To be fair, the main movies in question are as different as chalk and cheese.

First up is Red 2, in which our wrinkly crew of deadly if slightly doddery retired special agents are called back into action despite their complaining knees and other assorted ailments.

Bruce Willis is trying to take life easy when edgy one-time colleague John Malkovich hoves into view, and together they uncover a portable nuclear warhead smuggled into Moscow during the Cold War by scientist Anthony Hopkins who is now locked up in an asylum for the criminally insane.

Helen Mirren can’t be left out, but this time round she is given orders to take Frank out.

And to bring the average age of the cast down a bit, Catherine Zeta-Jones joins the fun.

There are no surprises here to match the unexpected box office hit that was the original film, which obviously appealed to the more mature movie-goer who wanted something a bit more meaty than late life romance and retired opera singers – you know who we’re talking about.

It’s pretty much a given that Smurfs 2 was not given a green light on the promise of crusty old film fans like me liking it and spending their hard-earned cash watching irritating little blue creatures capering around the screen, so they won’t be disappointed.
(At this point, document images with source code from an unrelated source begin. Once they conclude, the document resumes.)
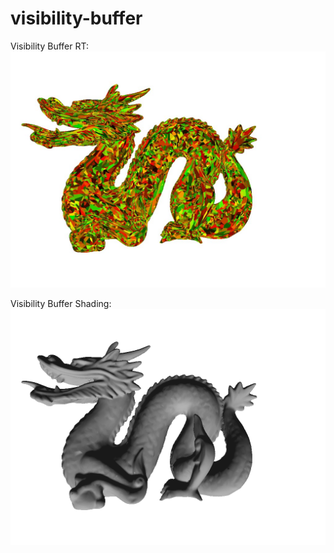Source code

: # visibility-buffer

Visibility Buffer RT:  
![image](https://github.com/hipiPan/visibility-buffer/blob/main/screenshots/visibility_buffer_rt.jpg)

Visibility Buffer Shading:  
![image](https://github.com/hipiPan/visibility-buffer/blob/main/screenshots/visibility_buffer_shading.png)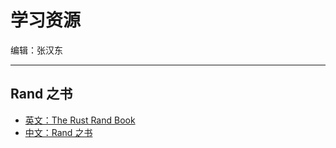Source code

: # 学习资源

编辑：张汉东

---

## Rand 之书

- [英文：The Rust Rand Book](https://github.com/rust-random/book/)
- [中文：Rand 之书](https://github.com/zjp-CN/Rust-Rand-Book-zh)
It’s sad to see some real talent bound up in this family-friendly but completely forgettable nonsense, whether that’s Neal Patrick Harris who always seems ready to send himself up or Hank Azaria and Brendan Gleeson, who deserve so much better.

Supercool comedy star John Oliver, recently given the plum job of standing in for John Stewart on The Daily Show on the other side of the pond, may well be regretting that decision to voice one of the little chaps – but Alan Cumming, Shaquille O’Neill and the bloke who used to be Pee Wee Herman are in that camp, too.

The plot makes little sense, the character names are deliberately dense, and though aimed at a family audience it will only please children who haven’t really seen any other films. If you’re after a holiday outing, there is much better available.

For grown-up thrills, there’s The Conjuring, another ‘based on a true story’ tale of the paranormal that is so nerve-shredding that it has been restricted to a 15 certificate. Gulp!

Family move into run-down Rhode Island farmhouse, all seems to be going well and then scary things start to happen. Don’t they always? They call in a couple of ghost-spookers, and everything that you would expect to happen happens. Scary? No.